“I am the only survivor who saw what happened to my colleagues,” says Mander Abed, and turned pictures of his fellow paramedics on his phone.
He survived the Israeli attack, which killed 15 workers in an emergency in Gaza, diving on the floor at the back of his ambulance, as his two colleagues at the front were shot dead in the early hours of March 23.
“We left the seat roughly at the dawn,” he told one of the reliable freelance journalists of the BBC working in Gaza, explaining how the Palestinian Red Crescent Response Team, the Gaza Civil Protection Agency, and the Rauna Rooms (Unrwa) gathered at the Ruba of Southern.
“Approximately 04:30, all civil defense vehicles were in place. At 04:40 the first two vehicles came out. At 04:50 the last vehicle arrived. Around 5:00, the agency's car (UN) was shot directly on the street,” he says.
The Israeli military says his powers have opened fire because the vehicles move suspiciously to soldiers without previous coordination and with their lights. He also claims that the nine Hama and Palestinian Islamic Jihad were killed in the incident.

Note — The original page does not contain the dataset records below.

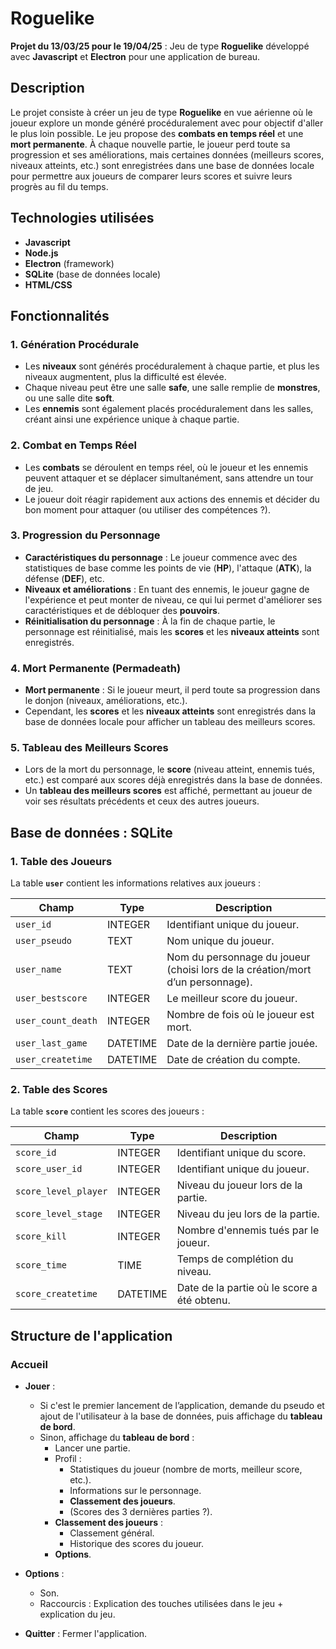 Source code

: # Roguelike

**Projet du 13/03/25 pour le 19/04/25** : Jeu de type **Roguelike** développé avec **Javascript** et **Electron** pour une application de bureau.

## Description

Le projet consiste à créer un jeu de type **Roguelike** en vue aérienne où le joueur explore un monde généré procéduralement avec pour objectif d'aller le plus loin possible. Le jeu propose des **combats en temps réel** et une **mort permanente**. À chaque nouvelle partie, le joueur perd toute sa progression et ses améliorations, mais certaines données (meilleurs scores, niveaux atteints, etc.) sont enregistrées dans une base de données locale pour permettre aux joueurs de comparer leurs scores et suivre leurs progrès au fil du temps.

## Technologies utilisées

- **Javascript**
- **Node.js**
- **Electron** (framework)
- **SQLite** (base de données locale)
- **HTML/CSS**

## Fonctionnalités

### 1. Génération Procédurale
- Les **niveaux** sont générés procéduralement à chaque partie, et plus les niveaux augmentent, plus la difficulté est élevée.
- Chaque niveau peut être une salle **safe**, une salle remplie de **monstres**, ou une salle dite **soft**.
- Les **ennemis** sont également placés procéduralement dans les salles, créant ainsi une expérience unique à chaque partie.

### 2. Combat en Temps Réel
- Les **combats** se déroulent en temps réel, où le joueur et les ennemis peuvent attaquer et se déplacer simultanément, sans attendre un tour de jeu.
- Le joueur doit réagir rapidement aux actions des ennemis et décider du bon moment pour attaquer (ou utiliser des compétences ?).

### 3. Progression du Personnage
- **Caractéristiques du personnage** : Le joueur commence avec des statistiques de base comme les points de vie (**HP**), l'attaque (**ATK**), la défense (**DEF**), etc.
- **Niveaux et améliorations** : En tuant des ennemis, le joueur gagne de l'expérience et peut monter de niveau, ce qui lui permet d'améliorer ses caractéristiques et de débloquer des **pouvoirs**.
- **Réinitialisation du personnage** : À la fin de chaque partie, le personnage est réinitialisé, mais les **scores** et les **niveaux atteints** sont enregistrés.

### 4. Mort Permanente (Permadeath)
- **Mort permanente** : Si le joueur meurt, il perd toute sa progression dans le donjon (niveaux, améliorations, etc.).
- Cependant, les **scores** et les **niveaux atteints** sont enregistrés dans la base de données locale pour afficher un tableau des meilleurs scores.

### 5. Tableau des Meilleurs Scores
- Lors de la mort du personnage, le **score** (niveau atteint, ennemis tués, etc.) est comparé aux scores déjà enregistrés dans la base de données.
- Un **tableau des meilleurs scores** est affiché, permettant au joueur de voir ses résultats précédents et ceux des autres joueurs.

## Base de données : **SQLite**

### 1. Table des Joueurs

La table **`user`** contient les informations relatives aux joueurs :

| Champ             | Type       | Description                                               |
|-------------------|------------|-----------------------------------------------------------|
| `user_id`         | INTEGER    | Identifiant unique du joueur.                             |
| `user_pseudo`     | TEXT       | Nom unique du joueur.                                     |
| `user_name`       | TEXT       | Nom du personnage du joueur (choisi lors de la création/mort d’un personnage). |
| `user_bestscore`  | INTEGER    | Le meilleur score du joueur.                              |
| `user_count_death`| INTEGER    | Nombre de fois où le joueur est mort.                     |
| `user_last_game`  | DATETIME   | Date de la dernière partie jouée.                         |
| `user_createtime` | DATETIME   | Date de création du compte.                               |

### 2. Table des Scores

La table **`score`** contient les scores des joueurs :

| Champ             | Type       | Description                                               |
|-------------------|------------|-----------------------------------------------------------|
| `score_id`        | INTEGER    | Identifiant unique du score.                              |
| `score_user_id`   | INTEGER    | Identifiant unique du joueur.                             |
| `score_level_player` | INTEGER  | Niveau du joueur lors de la partie.                       |
| `score_level_stage`  | INTEGER  | Niveau du jeu lors de la partie.                          |
| `score_kill`      | INTEGER    | Nombre d'ennemis tués par le joueur.                      |
| `score_time`      | TIME       | Temps de complétion du niveau.                            |
| `score_createtime`| DATETIME   | Date de la partie où le score a été obtenu.               |

## Structure de l'application

### Accueil

- **Jouer** :
    - Si c'est le premier lancement de l’application, demande du pseudo et ajout de l'utilisateur à la base de données, puis affichage du **tableau de bord**.
    - Sinon, affichage du **tableau de bord** :
        - Lancer une partie.
        - Profil :
            - Statistiques du joueur (nombre de morts, meilleur score, etc.).
            - Informations sur le personnage.
            - **Classement des joueurs**.
            - (Scores des 3 dernières parties ?). 
        - **Classement des joueurs** :
            - Classement général.
            - Historique des scores du joueur.
        - **Options**.

- **Options** :
    - Son.
    - Raccourcis : Explication des touches utilisées dans le jeu + explication du jeu.
- **Quitter** : Fermer l'application.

Mander provokes this account.
“This is the same thing during the day and at night. Outdoor and interior lights are on. Everything tells you that it is an ambulance vehicle that belongs to the Palestinian red crescent. All lights were switched on while the vehicle was under a direct fire,” he says.
Then, he adds, he is pulled by the remains of Israeli soldiers, arrested and tied. He claims he was questioned for 15 hours before he was released.
The BBC has made its claims to the Israeli Defense Forces (IDF), but it is yet to be answered.
“IDF has not randomly attacked an ambulance,” said Israeli Foreign Minister Gideon Saar when he was questioned at a press conference, sounding IDF statements.
“Several uncoordinated vehicles have been identified to progress suspiciously to IDF troops without headlights or emergency signals. Then IDF troops opened fire in suspected vehicles.”
He added: “After an initial rating, it was found that the forces had eliminated a military terrorist in Hamas Mohammed Amen Ibrahim Schubaki, who participated in the slaughter on October 7, along with eight other Hamas terrorists and Islamic jihad.”

The name of Schubaki is not on the list of the 15 dead emergency workers – eight of whom were Palestinian Medical Red Crescents, six were the first to respond to the civil protection, and one was an employee of Unrwa.
Israel did not take into account the location of the Schubaki body or offered evidence of the direct threat of emergency workers.
Mander rejects Israel's claim that Hamas may have used ambulances as a cover.
“It's extremely false. All crews are civilians,” he says.
“We do not belong to any belligerent group. Our main duty is to offer ambulance services and save people's lives. No more, no less.”

Gaza's paramedics brought their own colleagues to their funerals this week. There was a protest of grief, along with the calls for accountability. A injured father told the BBC that his son was killed “in cold blood.”
International agencies can only have access to the area to extract their bodies a week after the attack. They were found buried in the sand along with the destroyed ambulances, a fire truck and a vehicle at the UN.
Sam Rose, acting director of the GAZA office of UNRWA, says: “What we know is that fifteen people have lost their lives, that they have been buried in shallow graves in a sandy Berm in the middle of the road, treated with complete inviolability, and what seems to be a violation of international humanitarian law.
“But only if we have an investigation, a full and complete investigation will we be able to reach its bottom.”

Israel is yet to commit to investigating. According to the UN, at least 1060 health workers have been killed since the start of the conflict.
“Certainly all the ambulance workers, all the medics, all the Gaza humanitarian workers are currently feeling increasingly non -insured, increasingly fragile,” says Gn Rose.
A paramedic has not yet been reported on the follow -up of the March 23 incident.
“They were not just colleagues, but friends,” says Mander, nervously controlled prayer beads through his fingers. “We used to eat, drank, laugh and joke together … I consider them my second family.”
“I will expose the crimes committed by the occupation (Israel) against my colleagues. If I were not the only survivor who could tell the world what they did to our colleagues and who would tell their story?”